Missing Manners

I’m not sure what’s wrong with people these days. No-one has manners anymore. At least it seems that way sometimes.

A prime example just reared its ugly head earlier today.  I walk out of my condo to the smells of something incredibly yummy wafting on the breeze – and it’s obvious someone nearby, in my very building, has a scrumptious menu in the works. Do they not know the well-worn adage we all learned as small children: No food allowed unless you have enough to share with everyone?

If you’re going to torture the neighbors with delectable aromas, the least you can do is make enough for everyone. I mean, really.  Didn’t their mothers teach them anything?

Monday’s Fun Day

As you know from my previous post … this past Monday was a tough one for me. Some days, tragedy strikes when you just aren’t expecting it.  When it hits so hard, all at once, it can take weeks, months or even years to recover.  Sometimes, you never fully recover at all.

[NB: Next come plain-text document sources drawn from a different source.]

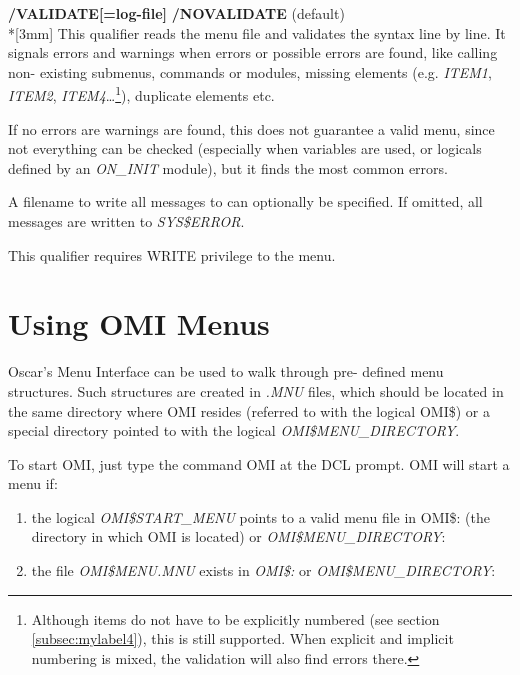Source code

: \documentclass[a4paper]{book}
\newcommand{\vs}{\vspace{3mm}}
\renewcommand{\indent}{\hspace*{5mm}}
\begin{document}
\vs

\indent\textbf{/VALIDATE[=log-file]} \newline
\indent\textbf{/NOVALIDATE} (default)\\*[3mm]
This qualifier reads the menu file and validates the syntax line by line. It 
signals errors and warnings when errors or possible errors are found, like 
calling non- existing submenus, commands or modules, missing elements (e.g. 
\textsl{ITEM1}, \textsl{ITEM2}, \textsl{ITEM4}\ldots\footnote{ Although items do not
have to be explicitly numbered (see section \ref{subsec:mylabel4}), this is still supported.
When explicit and implicit numbering is mixed, the validation will also find errors there.}), duplicate elements etc.

\vs

If no errors are warnings are found, this does not guarantee a valid menu, 
since not everything can be checked (especially when variables are used, or 
logicals defined by an \textsl{ON{\_}INIT} module), but it finds the most common 
errors.

\vs

A filename to write all messages to can optionally be specified. If omitted, 
all messages are written to \textsl{SYS{\$}ERROR}.

\vs

This qualifier requires WRITE privilege to the menu.

\chapter{Using OMI Menus}
\label{sec:using}

Oscar's Menu Interface can be used to walk through pre- defined menu 
structures. Such structures are created in \textsl{.MNU} files, which should be 
located in the same directory where OMI resides (referred to with the 
logical OMI{\$}) or a special directory pointed to with the logical 
\textsl{OMI{\$}MENU{\_}DIRECTORY}.

To start OMI, just type the command OMI at the DCL prompt. OMI will start a 
menu if:
\begin{enumerate}
\item the logical \textsl{OMI{\$}START{\_}MENU} points to a valid menu file in 
OMI{\$}: (the directory in which OMI is located)
or \textsl{OMI{\$}MENU{\_}DIRECTORY}:

\item the file \textsl{OMI{\$}MENU.MNU} exists in \textsl{OMI{\$}:} or
\textsl{OMI{\$}MENU{\_}DIRECTORY}:
\end{enumerate}
\end{document}
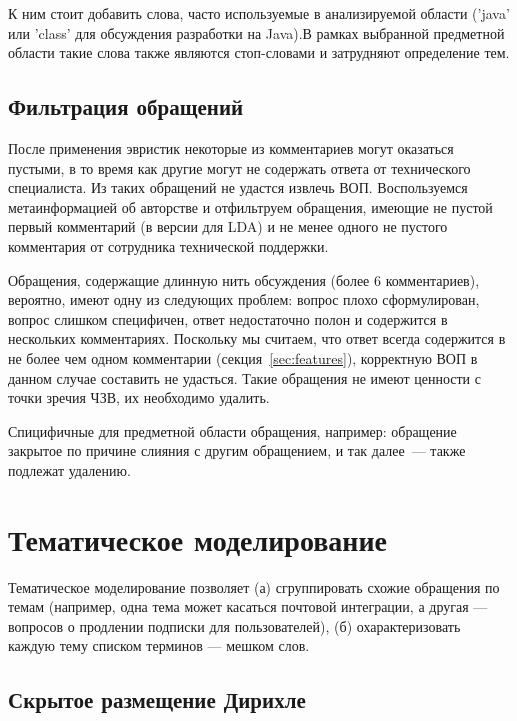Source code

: К ним стоит добавить слова, часто используемые в анализируемой области ('java' или 'class' для обсуждения разработки на Java).В рамках выбранной предметной области такие слова также являются стоп-словами и затрудняют определение тем.

\subsection{Фильтрация обращений}
\label{subsec:ticketfilter}

После применения эвристик некоторые из комментариев могут оказаться пустыми, в то время как другие могут не содержать ответа от технического специалиста. Из таких обращений не удастся извлечь ВОП. Воспользуемся метаинформацией об авторстве и отфильтруем обращения, имеющие не пустой первый комментарий (в версии для LDA) и не менее одного не пустого комментария от сотрудника технической поддержки.

Обращения, содержащие длинную нить обсуждения (более 6 комментариев), вероятно, имеют одну из следующих проблем: вопрос плохо сформулирован, вопрос слишком специфичен, ответ недостаточно полон и содержится в нескольких комментариях. Поскольку мы считаем, что ответ всегда содержится в не более чем одном комментарии (секция~\ref{sec:features}), корректную ВОП в данном случае составить не удасться. Такие обращения не имеют ценности с точки зречия ЧЗВ, их необходимо удалить.

Спицифичные для предметной области обращения, например: обращение закрытое по причине слияния с другим обращением, и так далее~--- также подлежат удалению.

\section{Тематическое моделирование}
\label{sec:topicmodeling}

Тематическое моделирование \cite{TM} позволяет (а) сгруппировать схожие обращения по темам (например, одна тема может касаться почтовой интеграции, а другая --- вопросов о продлении подписки для пользователей), (б) охарактеризовать каждую тему списком терминов --- мешком слов.

\subsection{Скрытое размещение Дирихле}
\label{subsec:lda}

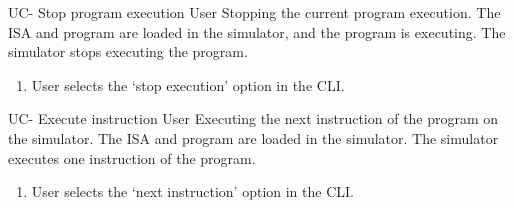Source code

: \begin{useCase}{UC-}
  {Stop program execution}  %
  {User}  %
  {Stopping the current program execution.}  %
  {The \gls{ISA} and program are loaded in the simulator, and the program is executing.}  %
  {The simulator stops executing the program.}  %
  \begin{enumerate}[nosep]  %
    \item User selects the `stop execution' option in the \gls{CLI}.
  \end{enumerate}
\end{useCase}

\begin{useCase}{UC-}
  {Execute instruction}  %
  {User}  %
  {Executing the next instruction of the program on the simulator.}  %
  {The \gls{ISA} and program are loaded in the simulator.}  %
  {The simulator executes one instruction of the program.}  %
  \begin{enumerate}[nosep]  %
    \item User selects the `next instruction' option in the \gls{CLI}.
  \end{enumerate}
\end{useCase}

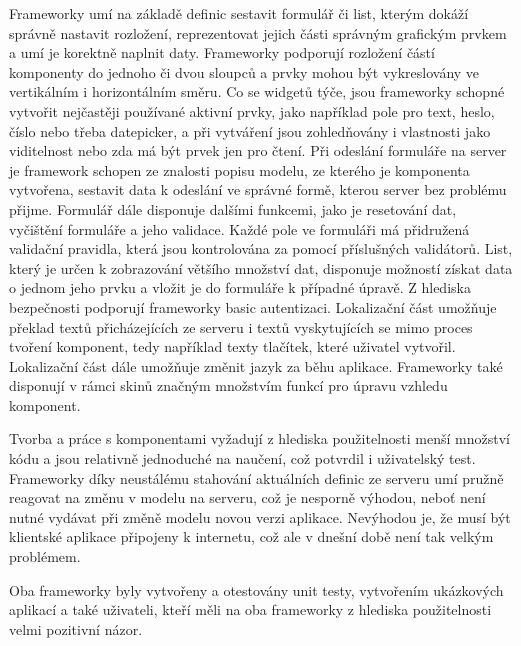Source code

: Frameworky umí na základě definic sestavit formulář či list, kterým dokáží správně nastavit rozložení, reprezentovat jejich části správným grafickým prvkem a umí je korektně naplnit daty. Frameworky podporují rozložení částí komponenty do jednoho či dvou sloupců a prvky mohou být vykreslovány ve vertikálním i horizontálním směru. Co se widgetů týče, jsou frameworky schopné vytvořit nejčastěji používané aktivní prvky, jako například pole pro text, heslo, číslo nebo třeba datepicker, a při vytváření jsou zohledňovány i vlastnosti jako viditelnost nebo zda má být prvek jen pro čtení. Při odeslání formuláře na server je framework schopen ze znalosti popisu modelu, ze kterého je komponenta vytvořena, sestavit data k odeslání ve správné formě, kterou server bez problému přijme. Formulář dále disponuje dalšími funkcemi, jako je resetování dat, vyčištění formuláře a jeho validace. Každé pole ve formuláři má přidružená validační pravidla, která jsou kontrolována za pomocí příslušných validátorů. List, který je určen k zobrazování většího množství dat, disponuje možností získat data o jednom jeho prvku a vložit je do formuláře k případné úpravě. Z hlediska bezpečnosti podporují frameworky basic autentizaci. Lokalizační část umožňuje překlad textů přicházejících ze serveru i textů vyskytujících se mimo proces tvoření komponent, tedy například texty tlačítek, které uživatel vytvořil. Lokalizační část dále umožňuje změnit jazyk za běhu aplikace. Frameworky také disponují v rámci skinů značným množstvím funkcí pro úpravu vzhledu komponent.

Tvorba a práce s komponentami vyžadují z hlediska použitelnosti menší množství kódu a jsou relativně jednoduché na naučení, což potvrdil i uživatelský test. Frameworky díky neustálému stahování aktuálních definic ze serveru umí pružně reagovat na změnu v modelu na serveru, což je nesporně výhodou, neboť není nutné vydávat při změně modelu novou verzi aplikace. Nevýhodou je, že musí být klientské aplikace připojeny k internetu, což ale v dnešní době není tak velkým problémem. 

Oba frameworky byly vytvořeny a otestovány unit testy, vytvořením ukázkových aplikací a také uživateli, kteří měli na oba frameworky z hlediska použitelnosti velmi pozitivní názor.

Monday turned into one of those days.  I almost feel ready to talk about it now. I will push through. For you, my lovely readers.

I was running right on schedule (translation, thirteen minutes and three seconds late).  I stumbled to my car before remembering that sometimes, just sometimes, you need car keys.  Thank God, I had forgotten to lock my front door and was able to walk right in to my house to get them.  Also, thank the Gods that be, I don’t live in a high crime area. Cause you know … open front door.

That wasted three minutes of retrieving my keys cost me my coffee stop on the way to work.  There I was, in full Monday Zombie mode, uncaffeinated.  I know, I know. That’s not a good thing for anyone.  I’m okay though, I thought, because there is coffee at work.  There is always coffee at work; my entire office worships the brown life-giving brew that enables us to think, socialize, and well, move at all.

Pulling into work, I see one spot left.  It isn’t much of a spot, but after maneuvering my car for six minutes, I was able to park in it and exit my car through the trunk.  It was at this very moment that I realized that I had forgotten my purse. My arms were too empty, you see.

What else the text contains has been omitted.